=== Begin Enclosure ===

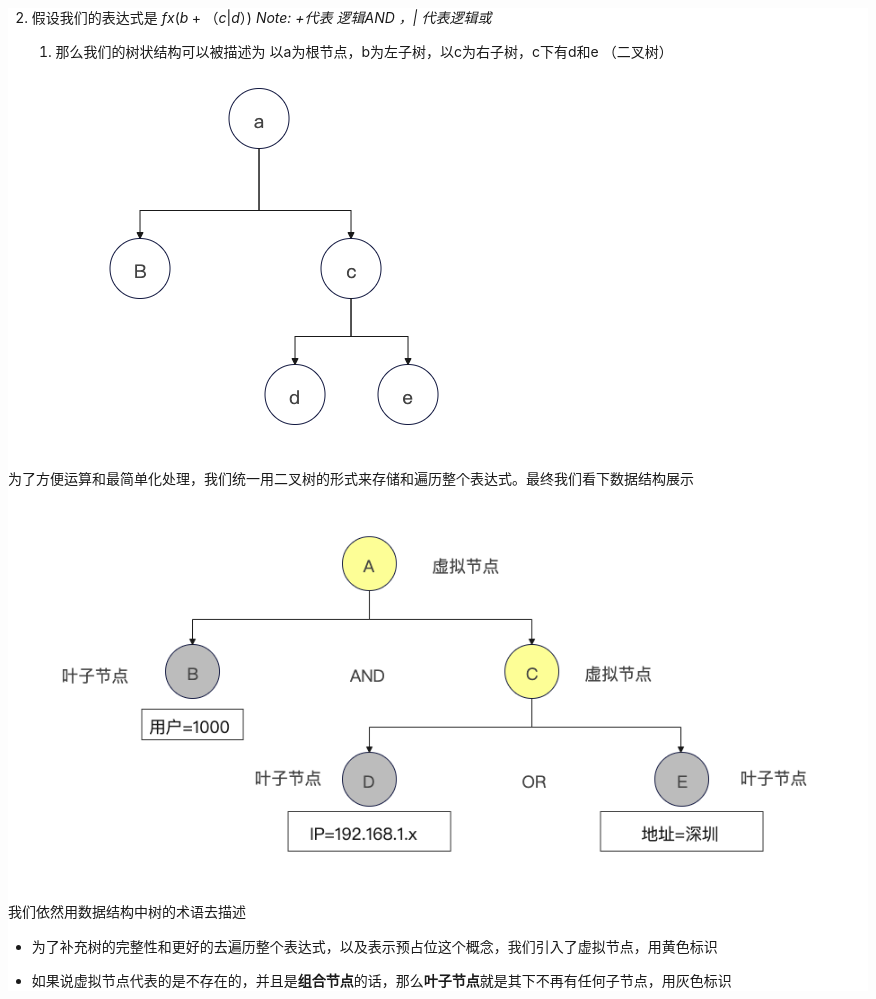 2.  假设我们的表达式是 $fx(b+  （c | d） )$ *Note: +代表 逻辑AND ，| 代表逻辑或*

    1.  那么我们的树状结构可以被描述为 以a为根节点，b为左子树，以c为右子树，c下有d和e （二叉树）

        ![](image/image_bqjMsFbAa4.png)

为了方便运算和最简单化处理，我们统一用二叉树的形式来存储和遍历整个表达式。最终我们看下数据结构展示

![](image/image_Mo2rrnZBgR.png)

我们依然用数据结构中树的术语去描述

*   为了补充树的完整性和更好的去遍历整个表达式，以及表示预占位这个概念，我们引入了虚拟节点，用黄色标识

*   如果说虚拟节点代表的是不存在的，并且是**组合节点**的话，那么**叶子节点**就是其下不再有任何子节点，用灰色标识
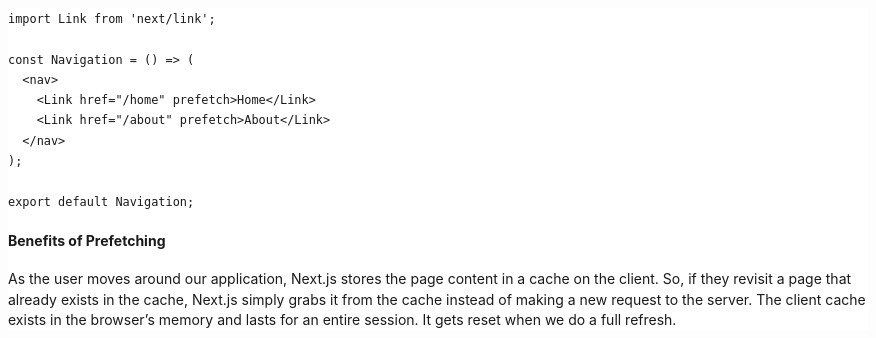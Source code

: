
 ```
import Link from 'next/link';

const Navigation = () => (
  <nav>
    <Link href="/home" prefetch>Home</Link>
    <Link href="/about" prefetch>About</Link>
  </nav>
);

export default Navigation;

```


#### Benefits of Prefetching

As the user moves around our application, Next.js stores the page content in a cache on the client. So, if they revisit a page that already exists in the cache, Next.js simply grabs it from the cache instead of making a new request to the server. The client cache exists in the browser’s memory and lasts for an entire session. It gets reset when we do a full refresh.

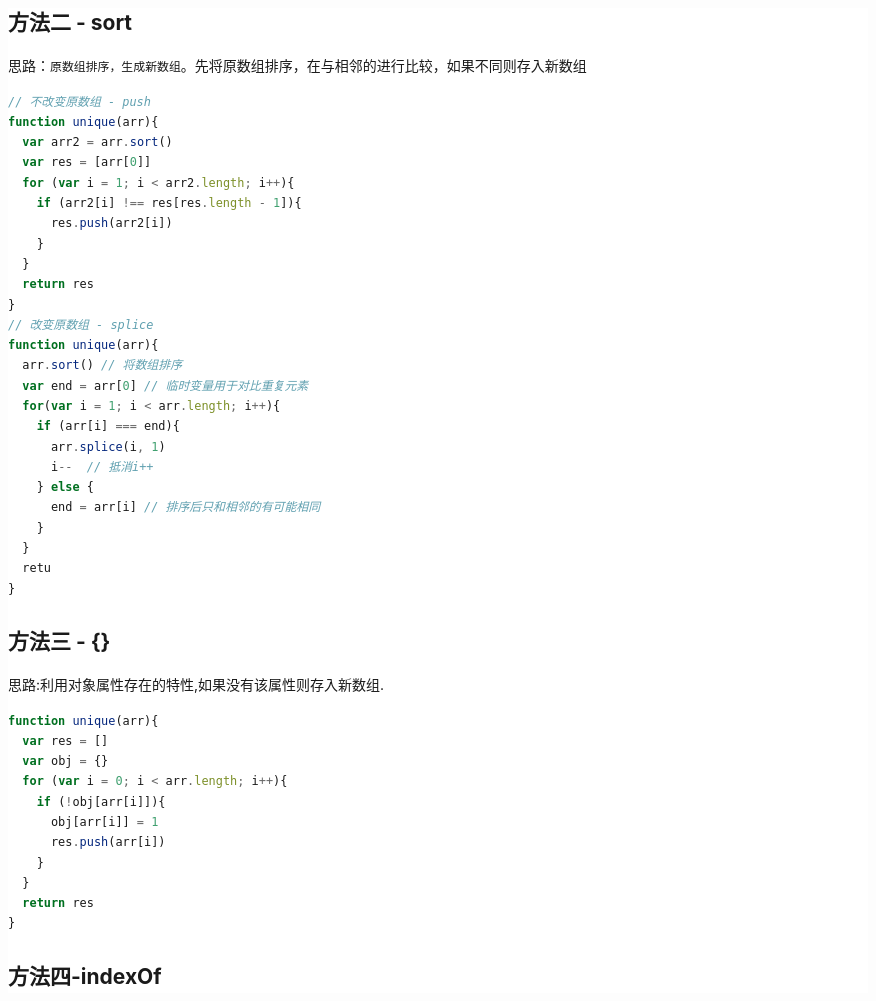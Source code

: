## 方法二 - sort

思路：`原数组排序，生成新数组`。先将原数组排序，在与相邻的进行比较，如果不同则存入新数组

``` js
// 不改变原数组 - push
function unique(arr){
  var arr2 = arr.sort()
  var res = [arr[0]]
  for (var i = 1; i < arr2.length; i++){
    if (arr2[i] !== res[res.length - 1]){
      res.push(arr2[i])
    }
  }
  return res
}
// 改变原数组 - splice
function unique(arr){
  arr.sort() // 将数组排序
  var end = arr[0] // 临时变量用于对比重复元素
  for(var i = 1; i < arr.length; i++){
    if (arr[i] === end){
      arr.splice(i, 1)
      i--  // 抵消i++
    } else {
      end = arr[i] // 排序后只和相邻的有可能相同
    }
  }
  retu
}
```

## 方法三 - {}

思路:利用对象属性存在的特性,如果没有该属性则存入新数组.

``` js
function unique(arr){
  var res = []
  var obj = {}
  for (var i = 0; i < arr.length; i++){
    if (!obj[arr[i]]){
      obj[arr[i]] = 1
      res.push(arr[i])
    }
  }
  return res
}
```

## 方法四-indexOf
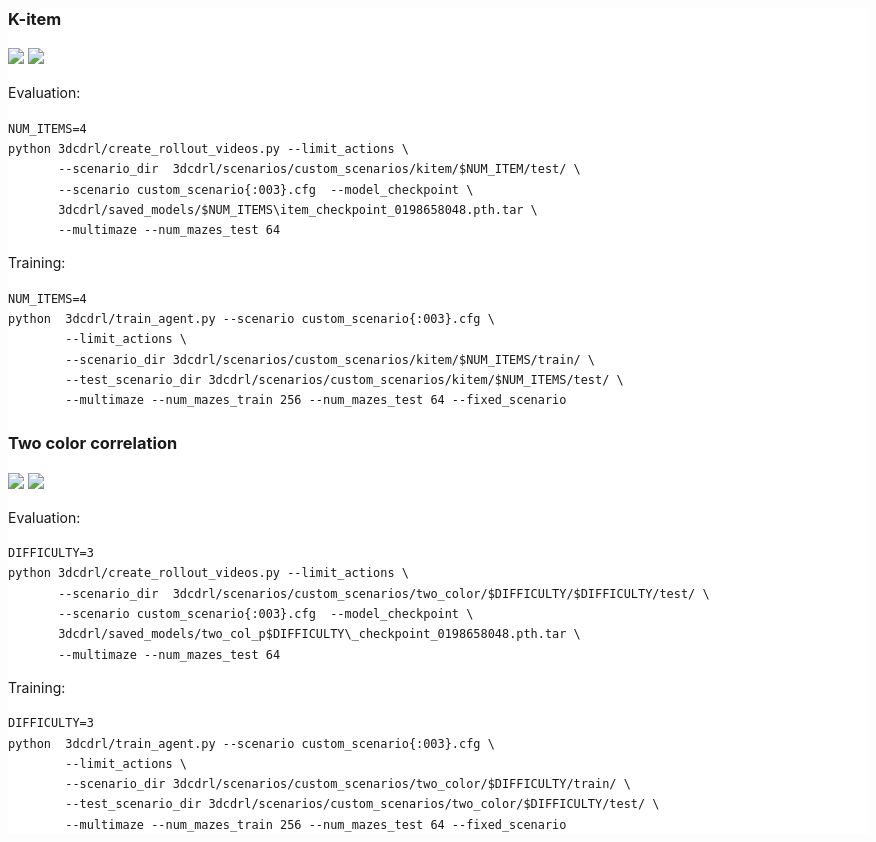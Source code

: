 ### K-item
<p float="left">
  <img src="https://github.com/edbeeching/3D_Control_RL_Scenario_Benchmarks/blob/master/videos/4_item_example.gif" height="200" />
  <img src="https://github.com/edbeeching/3D_Control_RL_Scenario_Benchmarks/blob/master/results/kitem_res.png" height="200" /> 
</p>

Evaluation:
```
NUM_ITEMS=4
python 3dcdrl/create_rollout_videos.py --limit_actions \
       --scenario_dir  3dcdrl/scenarios/custom_scenarios/kitem/$NUM_ITEM/test/ \
       --scenario custom_scenario{:003}.cfg  --model_checkpoint \
       3dcdrl/saved_models/$NUM_ITEMS\item_checkpoint_0198658048.pth.tar \
       --multimaze --num_mazes_test 64
```
Training:
```
NUM_ITEMS=4
python  3dcdrl/train_agent.py --scenario custom_scenario{:003}.cfg \
        --limit_actions \
        --scenario_dir 3dcdrl/scenarios/custom_scenarios/kitem/$NUM_ITEMS/train/ \
        --test_scenario_dir 3dcdrl/scenarios/custom_scenarios/kitem/$NUM_ITEMS/test/ \
        --multimaze --num_mazes_train 256 --num_mazes_test 64 --fixed_scenario
```

### Two color correlation
<p float="left">
  <img src="https://github.com/edbeeching/3D_Control_RL_Scenario_Benchmarks/blob/master/videos/two_color_example.gif" height="200" />
  <img src="https://github.com/edbeeching/3D_Control_RL_Scenario_Benchmarks/blob/master/results/two_color_correlation_res.png" height="200" /> 
</p>

Evaluation:
```
DIFFICULTY=3
python 3dcdrl/create_rollout_videos.py --limit_actions \
       --scenario_dir  3dcdrl/scenarios/custom_scenarios/two_color/$DIFFICULTY/$DIFFICULTY/test/ \
       --scenario custom_scenario{:003}.cfg  --model_checkpoint \
       3dcdrl/saved_models/two_col_p$DIFFICULTY\_checkpoint_0198658048.pth.tar \
       --multimaze --num_mazes_test 64
```
Training:

```
DIFFICULTY=3
python  3dcdrl/train_agent.py --scenario custom_scenario{:003}.cfg \
        --limit_actions \
        --scenario_dir 3dcdrl/scenarios/custom_scenarios/two_color/$DIFFICULTY/train/ \
        --test_scenario_dir 3dcdrl/scenarios/custom_scenarios/two_color/$DIFFICULTY/test/ \
        --multimaze --num_mazes_train 256 --num_mazes_test 64 --fixed_scenario
```
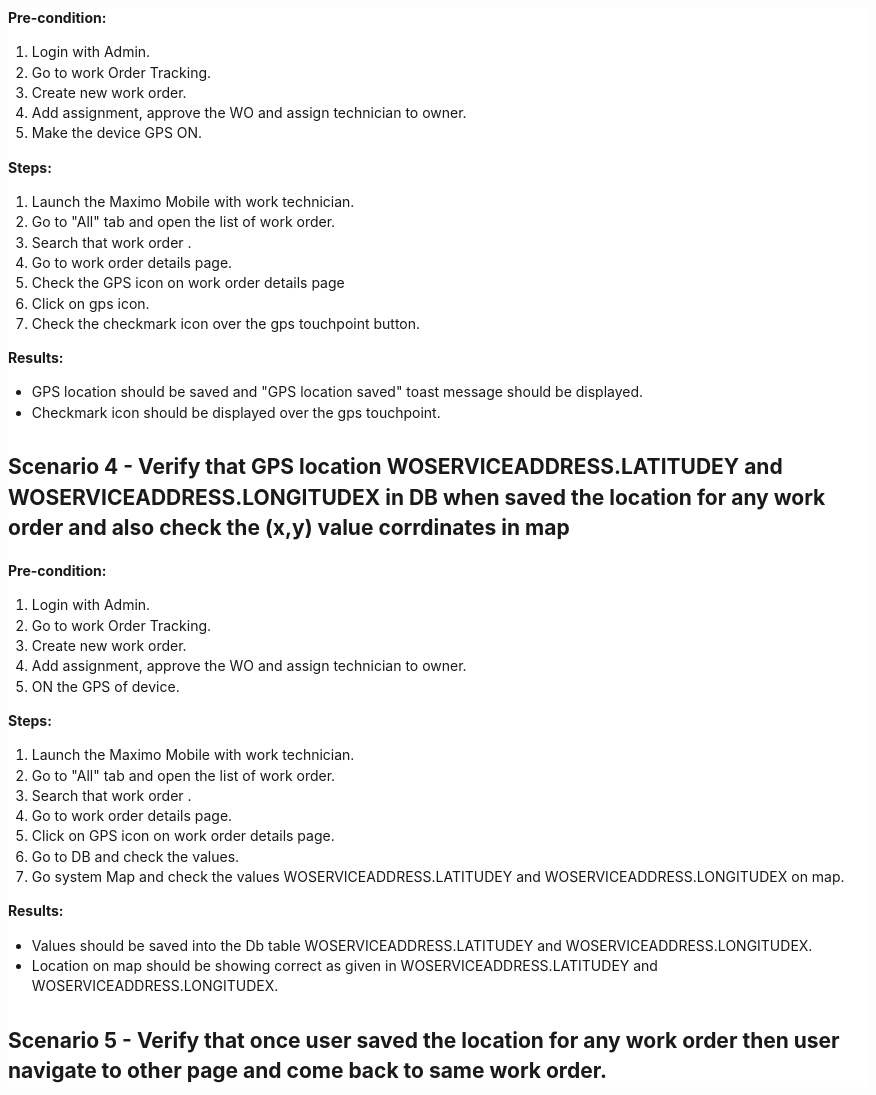 **Pre-condition:**

1. Login with Admin.
2. Go to work Order Tracking.
3. Create new work order.
4. Add assignment, approve the WO and assign technician to owner.
5. Make the device GPS ON.

**Steps:**

1. Launch the Maximo Mobile with work technician.
2. Go to "All" tab and open the list of work order.
3. Search that work order .
4. Go to work order details page.
5. Check the GPS icon on work order details page
6. Click on gps icon.
7. Check the checkmark icon over the gps touchpoint button.

**Results:**

- GPS location should be saved and "GPS location saved" toast message should be displayed.
- Checkmark icon should be displayed over the gps touchpoint.

## Scenario 4 - Verify that GPS location WOSERVICEADDRESS.LATITUDEY and WOSERVICEADDRESS.LONGITUDEX in DB when saved the location for any work order and also check the (x,y) value corrdinates in map

**Pre-condition:**

1. Login with Admin.
2. Go to work Order Tracking.
3. Create new work order.
4. Add assignment, approve the WO and assign technician to owner.
5. ON the GPS of device.

**Steps:**

1. Launch the Maximo Mobile with work technician.
2. Go to "All" tab and open the list of work order.
3. Search that work order .
4. Go to work order details page.
5. Click on GPS icon on work order details page.
6. Go to DB and check the values.
7. Go system Map and check the values WOSERVICEADDRESS.LATITUDEY and WOSERVICEADDRESS.LONGITUDEX on map.

**Results:**

- Values should be saved into the Db table WOSERVICEADDRESS.LATITUDEY and WOSERVICEADDRESS.LONGITUDEX.
- Location on map should be showing correct as given in WOSERVICEADDRESS.LATITUDEY and WOSERVICEADDRESS.LONGITUDEX. 

## Scenario 5 - Verify that once user saved the location for any work order then user navigate to other page and come back to same work order.
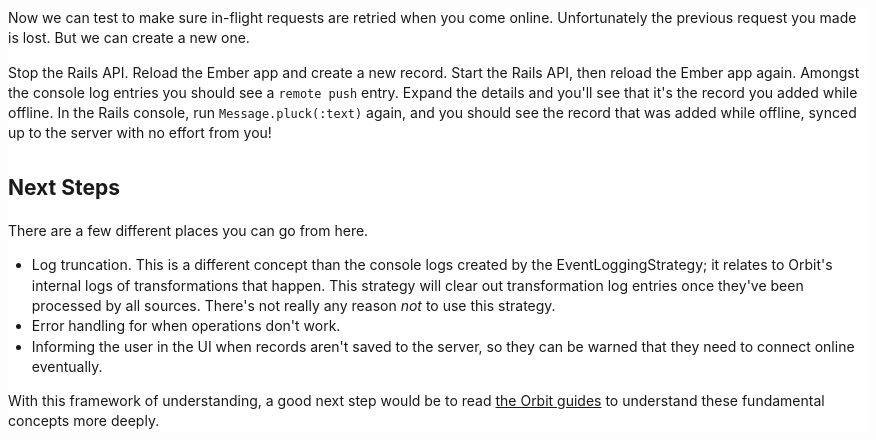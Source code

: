 Now we can test to make sure in-flight requests are retried when you come online. Unfortunately the previous request you made is lost. But we can create a new one.

Stop the Rails API. Reload the Ember app and create a new record. Start the Rails API, then reload the Ember app again. Amongst the console log entries you should see a `remote push` entry. Expand the details and you'll see that it's the record you added while offline. In the Rails console, run `Message.pluck(:text)` again, and you should see the record that was added while offline, synced up to the server with no effort from you!

## Next Steps

There are a few different places you can go from here.

* Log truncation. This is a different concept than the console logs created by the EventLoggingStrategy; it relates to Orbit's internal logs of transformations that happen. This strategy will clear out transformation log entries once they've been processed by all sources. There's not really any reason _not_ to use this strategy.
* Error handling for when operations don't work.
* Informing the user in the UI when records aren't saved to the server, so they can be warned that they need to connect online eventually.

With this framework of understanding, a good next step would be to read [the Orbit guides](http://orbitjs.com/v0.15/guide/) to understand these fundamental concepts more deeply.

=== End Enclosure ===

> EXERCISE DESCRIPTION: Copy nothing but the lines from the start of the entries through the line with "#### Benefits of Prefetching". Write them out exactly, without pictures.

> REPLY:
 2.  假设我们的表达式是 $fx(b+  （c | d） )$ *Note: +代表 逻辑AND ，| 代表逻辑或*

    1.  那么我们的树状结构可以被描述为 以a为根节点，b为左子树，以c为右子树，c下有d和e （二叉树）

        ![](image/image_bqjMsFbAa4.png)

为了方便运算和最简单化处理，我们统一用二叉树的形式来存储和遍历整个表达式。最终我们看下数据结构展示

![](image/image_Mo2rrnZBgR.png)

我们依然用数据结构中树的术语去描述

*   为了补充树的完整性和更好的去遍历整个表达式，以及表示预占位这个概念，我们引入了虚拟节点，用黄色标识

*   如果说虚拟节点代表的是不存在的，并且是**组合节点**的话，那么**叶子节点**就是其下不再有任何子节点，用灰色标识
Source code

:
 ```
import Link from 'next/link';

const Navigation = () => (
  <nav>
    <Link href="/home" prefetch>Home</Link>
    <Link href="/about" prefetch>About</Link>
  </nav>
);

export default Navigation;

```


#### Benefits of Prefetching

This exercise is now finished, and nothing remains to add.